Des personnes placent une photo du chef du Hezbollah Hassan Nasrallah sur les décombres du sanctuaire de Chamoun al-Safa, construit à l’intérieur d’un château dans le village de Chamaa au Sud-Liban, le 31 janvier 2025. Mahmoud Zayyat/AFP
Le texte de la déclaration ministérielle, sur la base de laquelle le gouvernement Salam demandera la confiance du Parlement la semaine prochaine, et qui substitue pour la première fois « le droit de l’État à s’assurer le monopole de la détention des armes » au triptyque « Armée, peuple, résistance », est un autre signe que la façon dont le Hezbollah aborde les nouvelles réalités du Liban a beaucoup changé.

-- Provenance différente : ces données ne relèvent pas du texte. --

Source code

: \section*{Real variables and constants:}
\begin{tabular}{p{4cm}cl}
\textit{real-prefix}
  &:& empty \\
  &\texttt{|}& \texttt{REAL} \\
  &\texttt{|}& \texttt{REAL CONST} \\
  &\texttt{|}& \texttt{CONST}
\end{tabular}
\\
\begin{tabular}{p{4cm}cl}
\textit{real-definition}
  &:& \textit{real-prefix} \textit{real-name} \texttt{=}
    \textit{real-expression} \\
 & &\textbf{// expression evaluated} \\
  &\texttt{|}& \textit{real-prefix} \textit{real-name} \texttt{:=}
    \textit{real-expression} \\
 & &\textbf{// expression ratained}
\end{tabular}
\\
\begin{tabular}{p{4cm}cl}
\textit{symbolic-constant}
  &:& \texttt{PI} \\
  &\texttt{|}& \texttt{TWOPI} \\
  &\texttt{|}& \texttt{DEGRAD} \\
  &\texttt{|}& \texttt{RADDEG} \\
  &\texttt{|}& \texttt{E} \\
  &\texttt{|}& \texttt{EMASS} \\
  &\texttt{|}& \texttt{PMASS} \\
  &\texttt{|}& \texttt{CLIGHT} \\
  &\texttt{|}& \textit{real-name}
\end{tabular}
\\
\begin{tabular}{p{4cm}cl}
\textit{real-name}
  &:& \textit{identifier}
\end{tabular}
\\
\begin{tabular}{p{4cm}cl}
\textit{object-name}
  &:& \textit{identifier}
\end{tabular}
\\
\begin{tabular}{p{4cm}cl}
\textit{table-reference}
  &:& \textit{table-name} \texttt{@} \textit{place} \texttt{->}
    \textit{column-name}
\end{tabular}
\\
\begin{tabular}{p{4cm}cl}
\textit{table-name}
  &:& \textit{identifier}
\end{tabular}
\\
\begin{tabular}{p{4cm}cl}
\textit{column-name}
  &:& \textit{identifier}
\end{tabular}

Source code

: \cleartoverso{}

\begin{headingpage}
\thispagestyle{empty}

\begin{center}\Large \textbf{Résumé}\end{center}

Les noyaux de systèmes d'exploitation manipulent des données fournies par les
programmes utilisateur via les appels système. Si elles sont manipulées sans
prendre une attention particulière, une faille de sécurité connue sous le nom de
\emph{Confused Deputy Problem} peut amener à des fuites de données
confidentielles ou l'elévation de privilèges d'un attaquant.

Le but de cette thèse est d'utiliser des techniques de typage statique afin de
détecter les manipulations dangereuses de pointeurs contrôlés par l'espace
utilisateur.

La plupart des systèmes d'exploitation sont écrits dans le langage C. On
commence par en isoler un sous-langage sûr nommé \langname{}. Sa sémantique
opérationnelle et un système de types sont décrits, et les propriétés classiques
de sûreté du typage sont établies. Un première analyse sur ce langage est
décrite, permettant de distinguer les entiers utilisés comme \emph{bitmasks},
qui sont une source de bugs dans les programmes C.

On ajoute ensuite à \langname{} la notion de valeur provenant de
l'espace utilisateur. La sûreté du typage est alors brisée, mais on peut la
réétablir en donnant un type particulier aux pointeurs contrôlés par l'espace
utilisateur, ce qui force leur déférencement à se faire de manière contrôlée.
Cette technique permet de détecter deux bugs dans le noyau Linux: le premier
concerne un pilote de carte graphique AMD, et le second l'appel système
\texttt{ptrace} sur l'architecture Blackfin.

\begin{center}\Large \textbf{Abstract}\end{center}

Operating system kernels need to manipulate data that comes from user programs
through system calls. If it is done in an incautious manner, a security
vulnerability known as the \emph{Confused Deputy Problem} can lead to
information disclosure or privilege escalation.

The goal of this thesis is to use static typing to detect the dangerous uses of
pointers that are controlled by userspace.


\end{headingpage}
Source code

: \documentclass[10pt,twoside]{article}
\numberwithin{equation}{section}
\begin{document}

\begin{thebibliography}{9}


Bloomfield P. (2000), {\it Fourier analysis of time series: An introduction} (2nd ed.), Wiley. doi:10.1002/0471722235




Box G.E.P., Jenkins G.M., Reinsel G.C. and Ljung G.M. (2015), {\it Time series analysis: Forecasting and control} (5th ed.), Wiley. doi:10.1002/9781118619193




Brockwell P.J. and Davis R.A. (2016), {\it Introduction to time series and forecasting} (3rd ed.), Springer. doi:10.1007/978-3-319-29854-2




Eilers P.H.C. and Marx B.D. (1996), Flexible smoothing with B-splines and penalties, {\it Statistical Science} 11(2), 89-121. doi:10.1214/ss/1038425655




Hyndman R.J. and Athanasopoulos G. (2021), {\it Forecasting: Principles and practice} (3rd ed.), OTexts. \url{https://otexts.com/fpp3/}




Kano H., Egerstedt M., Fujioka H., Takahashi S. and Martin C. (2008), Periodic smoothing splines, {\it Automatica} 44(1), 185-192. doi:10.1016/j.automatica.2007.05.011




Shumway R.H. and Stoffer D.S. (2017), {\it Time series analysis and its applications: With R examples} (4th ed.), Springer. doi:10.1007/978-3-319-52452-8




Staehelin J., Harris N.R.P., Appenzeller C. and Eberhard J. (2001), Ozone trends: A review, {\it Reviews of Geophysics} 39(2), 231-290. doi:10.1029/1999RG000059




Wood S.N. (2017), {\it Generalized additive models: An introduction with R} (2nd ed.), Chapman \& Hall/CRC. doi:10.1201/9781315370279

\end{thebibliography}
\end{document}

Que signifie cette nouvelle réalité pour le Hezbollah et la communauté chiite en général ? La réponse est paradoxale et, à bien des égards, c’est une bonne nouvelle pour le Liban. Si la communauté demeure une composante majeure du paysage confessionnel du pays, le Hezbollah est paralysé, sans vision régionale plus large pour justifier le maintien de ses armes. Son principal parrain, l’Iran, se concentre désormais sur la façon de se sauver face au cumul de défis critiques qui pourraient l’attendre : une frappe israélienne contre ses installations nucléaires ; des sanctions américaines renforcées qui ne seront levées qu’en cas de démantèlement de ses programmes nucléaires et de missiles, ainsi que son réseau régional d’alliés ; et, plus périlleux encore, la question de la succession de l’ayatollah Ali Khamenei, alors que la légitimité et la continuité du pouvoir est de plus en plus remise en question en interne. De nombreux partisans du Hezbollah savent désormais qu’il n’y aura pas de financement iranien important pour reconstruire ce qu’Israël a dévasté. Le secrétaire général du Hezbollah, Naïm Kassem, l’a admis implicitement en déclarant, le 16 février, que « l’État doit diriger les efforts de reconstruction » car « ce qu’Israël a détruit, il l’a détruit dans l’État libanais ».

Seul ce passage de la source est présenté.